Required action
Scan the data. Collect each line that contains the word "paragraph".

Working data

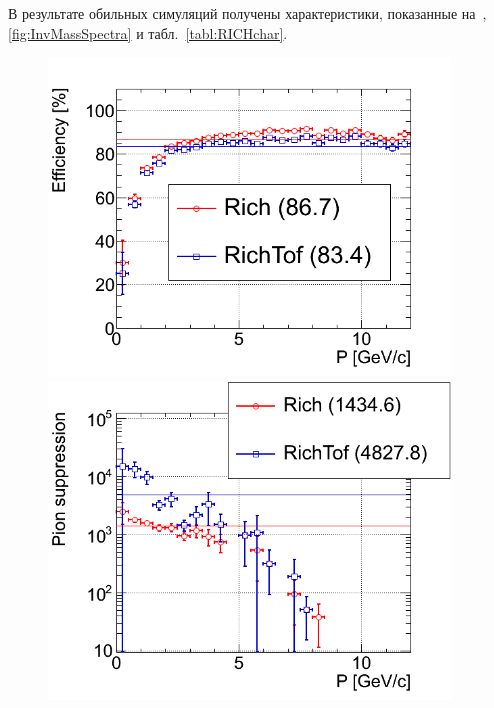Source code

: В результате обильных симуляций получены характеристики, показанные на~, \ref{fig:InvMassSpectra} и табл.~\ref{tabl:RICHchar}.

\begin{figure}[H]
\begin{minipage}[t]{0.495\textwidth}
\includegraphics[width=0.95\textwidth]{pictures/RICHeff1.png}
\end{minipage}
\begin{minipage}[t]{0.495\textwidth}
\includegraphics[width=0.95\textwidth]{pictures/RICHeff2.png}
\end{minipage}
\begin{minipage}[t]{0.495\textwidth}

\end{minipage}
\end{figure}
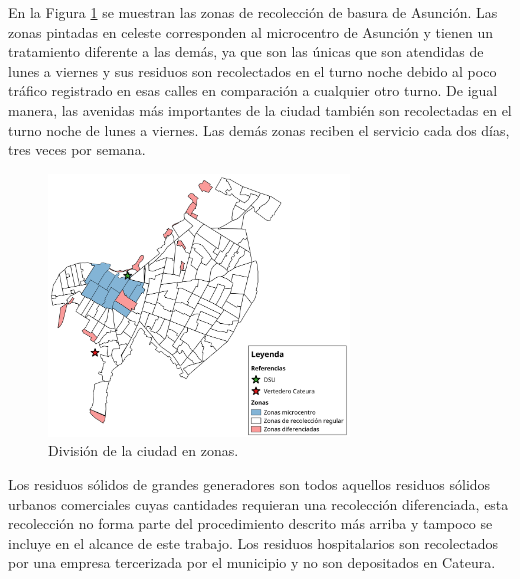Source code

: En la Figura \ref{fig:zonasRecoleccion} se muestran las zonas de recolección de basura de Asunción. Las zonas pintadas en celeste corresponden al microcentro de Asunción y tienen un tratamiento diferente a las demás, ya que son las únicas que son atendidas de lunes a viernes y sus residuos son recolectados en el turno noche debido al poco tráfico registrado en esas calles en comparación a cualquier otro turno. De igual manera, las avenidas más importantes de la ciudad también son recolectadas en el turno noche de lunes a viernes. Las demás zonas reciben el servicio cada dos días, tres veces por semana.

\begin{figure}[H]
    \centering
    \includegraphics[width=8cm]{Recoleccion-ZONAS_CUADRANTES.png}
    \caption{División de la ciudad en zonas.}
    \label{fig:zonasRecoleccion}
\end{figure}

Los residuos sólidos de grandes generadores son todos aquellos residuos sólidos urbanos comerciales cuyas cantidades requieran una recolección diferenciada, esta recolección no forma parte del procedimiento descrito más arriba y tampoco se incluye en el alcance de este trabajo. Los residuos hospitalarios son recolectados por una empresa tercerizada por el municipio y no son depositados en Cateura.


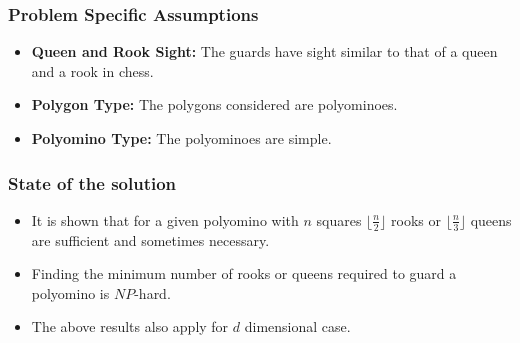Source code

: \documentclass{Assignment}
\begin{document}
\subsubsection*{Problem Specific Assumptions}
\vspace{-0.3cm}
\begin{itemize}
    \itemsep-0.3em
    \item \textbf{Queen and Rook Sight:} The guards have sight similar to that of a queen and a rook in chess.
    \item \textbf{Polygon Type:} The polygons considered are polyominoes. 
    \item \textbf{Polyomino Type:} The polyominoes are simple.
\end{itemize}
\vspace{-0.8cm}
\subsubsection*{State of the solution}
\vspace{-0.3cm}
\begin{itemize}
    \itemsep-0.3em
    \item It is shown that for a given polyomino with $n$ squares $\lfloor \frac n2 \rfloor$ rooks or $\lfloor \frac n3 \rfloor$ queens are sufficient and sometimes necessary.
    \item Finding the minimum number of rooks or queens required to guard a polyomino is $NP$-hard.
    \item The above results also apply for $d$ dimensional case. 
\end{itemize}
\vspace{-0.8cm}
\end{document}
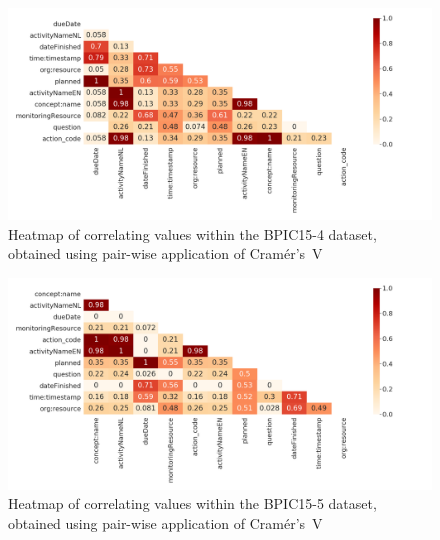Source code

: \begin{figure}[ht!]
\centering
\includegraphics[width=\textwidth]{gfx/bpic2015_4/correlation-heatmap.png}
\caption[Cramér's V heatmap of BPIC15-4]{Heatmap of correlating values within the BPIC15-4 dataset, obtained using pair-wise application of Cramér's~V}
\label{fig:BPIC15-4-correlation-heatmap}
\end{figure}

\begin{figure}[ht!]
\centering
\includegraphics[width=\textwidth]{gfx/bpic2015_5/correlation-heatmap.png}
\caption[Cramér's V heatmap of BPIC15-5]{Heatmap of correlating values within the BPIC15-5 dataset, obtained using pair-wise application of Cramér's~V}
\label{fig:BPIC15-5-correlation-heatmap}
\end{figure}
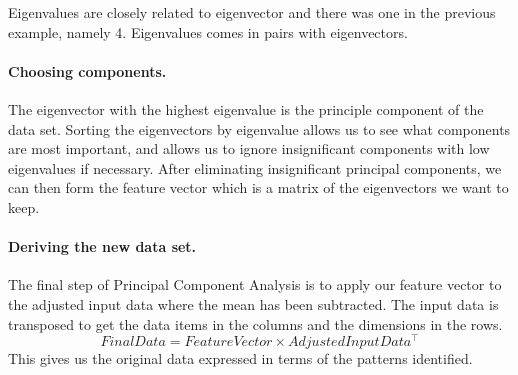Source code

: Eigenvalues are closely related to eigenvector and there was one in the previous example, namely 4.
Eigenvalues comes in pairs with eigenvectors.

\paragraph{Choosing components.}
The eigenvector with the highest eigenvalue is the principle component of the data set.
Sorting the eigenvectors by eigenvalue allows us to see what components are most important, and allows us to ignore insignificant components with low eigenvalues if necessary.
After eliminating insignificant principal components, we can then form the feature vector which is a matrix of the eigenvectors we want to keep.


\paragraph{Deriving the new data set.}
The final step of Principal Component Analysis is to apply our feature vector to the adjusted input data where the mean has been subtracted.
The input data is transposed to get the data items in the columns and the dimensions in the rows.
$$FinalData = FeatureVector\times AdjustedInputData^\top $$ %
This gives us the original data expressed in terms of the patterns identified.

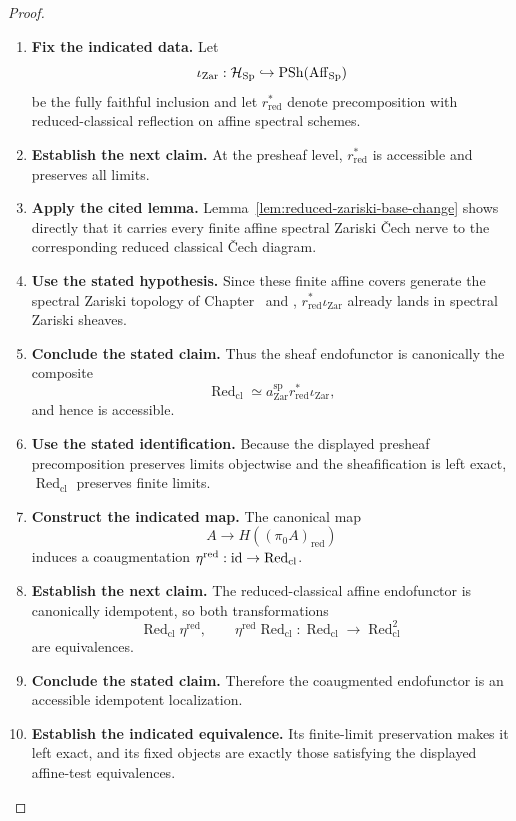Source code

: \begin{proof}
\leavevmode
\begin{enumerate}[label=\textup{(\arabic*)}]
    \item \textbf{Fix the indicated data.}
    Let
    \[
    \iota_{\mathrm{Zar}}:
    \mathcal H_{\Sp}
    \hookrightarrow
    \PSh(\Aff_{\Sp})
    \]
    be the fully faithful inclusion and let \(r_{\mathrm{red}}^*\) denote precomposition with
    reduced-classical reflection on affine spectral schemes.
    \item \textbf{Establish the next claim.}
    At the presheaf level, \(r_{\mathrm{red}}^*\) is
    accessible and preserves all limits.
    \item \textbf{Apply the cited lemma.}
    Lemma~\ref{lem:reduced-zariski-base-change}
    shows directly that it carries every finite affine spectral Zariski \v{C}ech
    nerve to the corresponding reduced classical \v{C}ech diagram.
    \item \textbf{Use the stated hypothesis.}
    Since these
    finite affine covers generate the spectral Zariski topology of
    Chapter~ and \cite{LurieSAG},
    \(r_{\mathrm{red}}^*\iota_{\mathrm{Zar}}\) already lands in spectral Zariski
    sheaves.
    \item \textbf{Conclude the stated claim.}
    Thus the sheaf endofunctor is canonically the
    composite
    \[
    \operatorname{Red}_{\mathrm{cl}}
    \simeq
    a^{\mathrm{sp}}_{\mathrm{Zar}}
    r_{\mathrm{red}}^*\iota_{\mathrm{Zar}},
    \]
    and hence is accessible.
    \item \textbf{Use the stated identification.}
    Because the displayed presheaf precomposition preserves
    limits objectwise and the sheafification is left exact, \(\operatorname{Red}_{\mathrm{cl}}\)
    preserves finite limits.
    \item \textbf{Construct the indicated map.}
    The canonical map
    \[
    A\longrightarrow H((\pi_0A)_{\mathrm{red}})
    \]
    induces a coaugmentation \(\eta^{\mathrm{red}}:\id\to \operatorname{Red}_{\mathrm{cl}}\).
    \item \textbf{Establish the next claim.}
    The reduced-classical
    affine endofunctor is canonically idempotent, so both transformations
    \[
    \operatorname{Red}_{\mathrm{cl}}\eta^{\mathrm{red}},
    \qquad
    \eta^{\mathrm{red}}\operatorname{Red}_{\mathrm{cl}}:
    \operatorname{Red}_{\mathrm{cl}}\longrightarrow \operatorname{Red}_{\mathrm{cl}}^2
    \]
    are equivalences.
    \item \textbf{Conclude the stated claim.}
    Therefore the coaugmented endofunctor is an accessible
    idempotent localization.
    \item \textbf{Establish the indicated equivalence.}
    Its finite-limit preservation makes it left exact, and
    its fixed objects are exactly those satisfying the displayed affine-test
    equivalences.
\end{enumerate}
\end{proof}

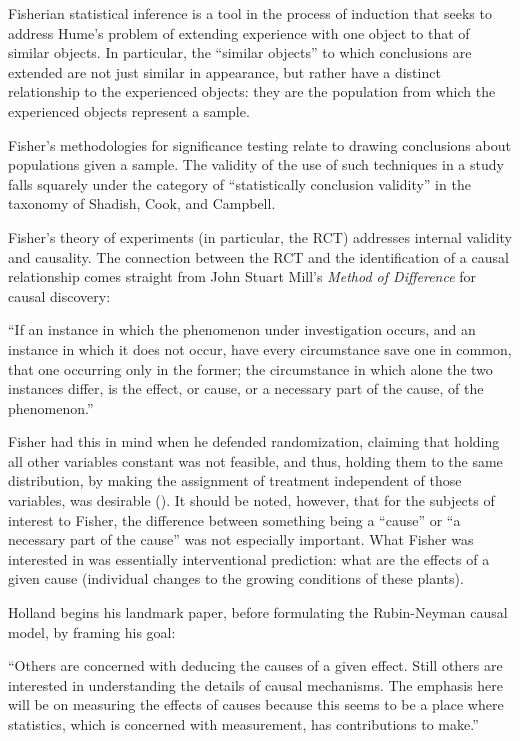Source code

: \documentclass[a4paper,12pt]{article}
\begin{document}
Fisherian statistical inference is a tool in the process of induction that seeks to address Hume's problem of extending experience with one object to that of similar objects. In particular, the ``similar objects'' to which conclusions are extended are not just similar in appearance, but rather have a distinct relationship to the experienced objects: they are the population from which the experienced objects represent a sample.

Fisher's methodologies for significance testing relate to drawing conclusions about populations given a sample. The validity of the use of such techniques in a study falls squarely under the category of ``statistically conclusion validity'' in the taxonomy of Shadish, Cook, and Campbell.

Fisher's theory of experiments (in particular, the RCT) addresses internal validity and causality. The connection between the RCT and the identification of a causal relationship comes straight from John Stuart Mill's \parencite*{mill1884} \textit{Method of Difference} for causal discovery:

\begin{displayquote}
  ``If an instance in which the phenomenon under investigation occurs, and an instance in which it does not occur, have every circumstance save one in common, that one occurring only in the former; the circumstance in which alone the two instances differ, is the effect, or cause, or a necessary part of the cause, of the phenomenon.''
\end{displayquote}

Fisher \parencite*{Fisher1935} had this in mind when he defended randomization, claiming that holding all other variables constant was not feasible, and thus, holding them to the same distribution, by making the assignment of treatment independent of those variables, was desirable (\cite{Rosenbaum2005}). It should be noted, however, that for the subjects of interest to Fisher, the difference between something being a ``cause'' or ``a necessary part of the cause'' was not especially important. What Fisher was interested in was essentially interventional prediction: what are the effects of a given cause (individual changes to the growing conditions of these plants).

Holland \parencite*{Holland1986} begins his landmark paper, before formulating the Rubin-Neyman causal model, by framing his goal:

\begin{displayquote}
``Others are concerned with deducing the causes of a given effect. Still others are interested in understanding the details of causal mechanisms. The emphasis here will be on measuring the effects of causes because this seems to be a place where statistics, which is concerned with measurement, has contributions to make.''
\end{displayquote}
\end{document}
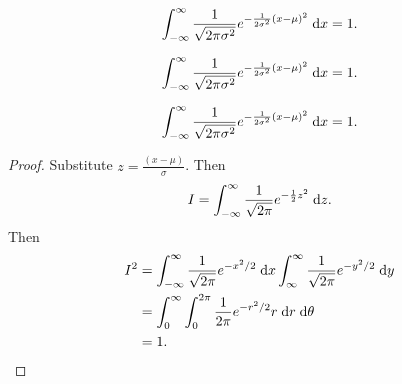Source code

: \begin{note}
  \begin{field}
    \begin{prop}
      \[
        \int_{-\infty}^\infty \frac{1}{\sqrt{2\pi \sigma^2}} e^{-\frac{1}{2\sigma^2}(x - \mu)^2}\;\mathrm{d} x = 1.
      \]
    \end{prop}
  \end{field}
  \begin{field}
    \begin{prop}
      \[
        \int_{-\infty}^\infty \frac{1}{\sqrt{2\pi \sigma^2}} e^{-\frac{1}{2\sigma^2}(x - \mu)^2}\;\mathrm{d} x = 1.
      \]
    \end{prop}
  \end{field}
  \xplain{}%
\end{note}

%
\begin{note}
  \begin{field}
    \begin{prop}
      \[
        \int_{-\infty}^\infty \frac{1}{\sqrt{2\pi \sigma^2}} e^{-\frac{1}{2\sigma^2}(x - \mu)^2}\;\mathrm{d} x = 1.
      \]
    \end{prop}
  \end{field}
  \begin{field}
    \begin{proof}
      Substitute $z = \frac{(x - \mu)}{\sigma}$. Then
      \[
        I = \int_{-\infty}^\infty \frac{1}{\sqrt{2\pi}}e^{-\frac{1}{2}z^2}\;\mathrm{d} z.
      \]
      Then
      \begin{align*}
        I^2 &= \int_{-\infty}^\infty \frac{1}{\sqrt{2\pi}} e^{-x^2/2}\;\mathrm{d} x\int_{\infty}^\infty \frac{1}{\sqrt{2\pi}} e^{-y^2/2}\;\mathrm{d} y\\
        &= \int_0^\infty \int_0^{2\pi}\frac{1}{2\pi}e^{-r^2/2}r\;\mathrm{d} r\;\mathrm{d} \theta\\
        &= 1.\qedhere
      \end{align*}
    \end{proof}
  \end{field}
  \xplain{}%
\end{note}


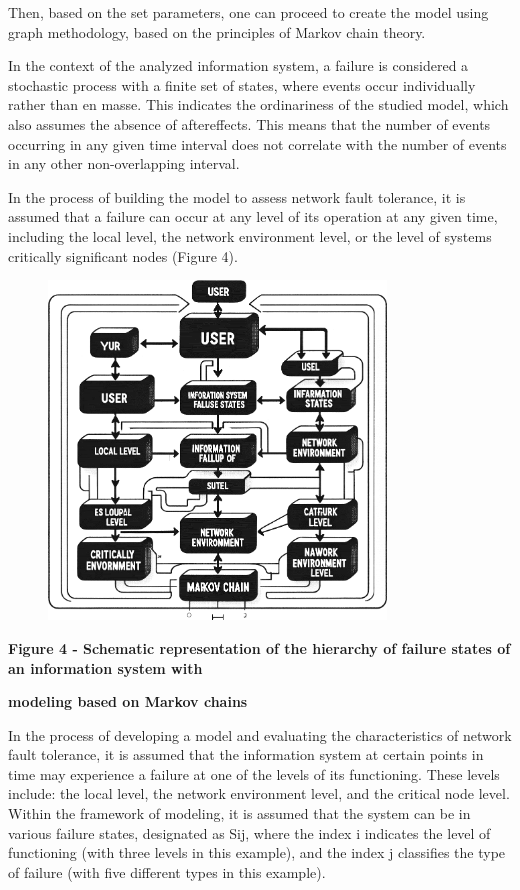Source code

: Then, based on the set parameters, one can proceed to create the model
using graph methodology, based on the principles of Markov chain theory.

In the context of the analyzed information system, a failure is
considered a stochastic process with a finite set of states, where
events occur individually rather than en masse. This indicates the
ordinariness of the studied model, which also assumes the absence of
aftereffects. This means that the number of events occurring in any
given time interval does not correlate with the number of events in any
other non-overlapping interval.

In the process of building the model to assess network fault tolerance,
it is assumed that a failure can occur at any level of its operation at
any given time, including the local level, the network environment
level, or the level of system\textquotesingle s critically significant
nodes (Figure 4).

\begin{figure}[H]
	\centering
	\includegraphics[width=0.8\textwidth]{assets/46}
	\caption*{}
\end{figure}

\textbf{Figure 4 - Schematic representation of the hierarchy of failure
states of an information system with}

\textbf{modeling based on Markov chains}

In the process of developing a model and evaluating the characteristics
of network fault tolerance, it is assumed that the information system at
certain points in time may experience a failure at one of the levels of
its functioning. These levels include: the local level, the network
environment level, and the critical node level. Within the framework of
modeling, it is assumed that the system can be in various failure
states, designated as Sij, where the index i indicates the level of
functioning (with three levels in this example), and the index j
classifies the type of failure (with five different types in this
example).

Output of the exercise
\paragraph{Choosing components.}
\paragraph{Deriving the new data set.}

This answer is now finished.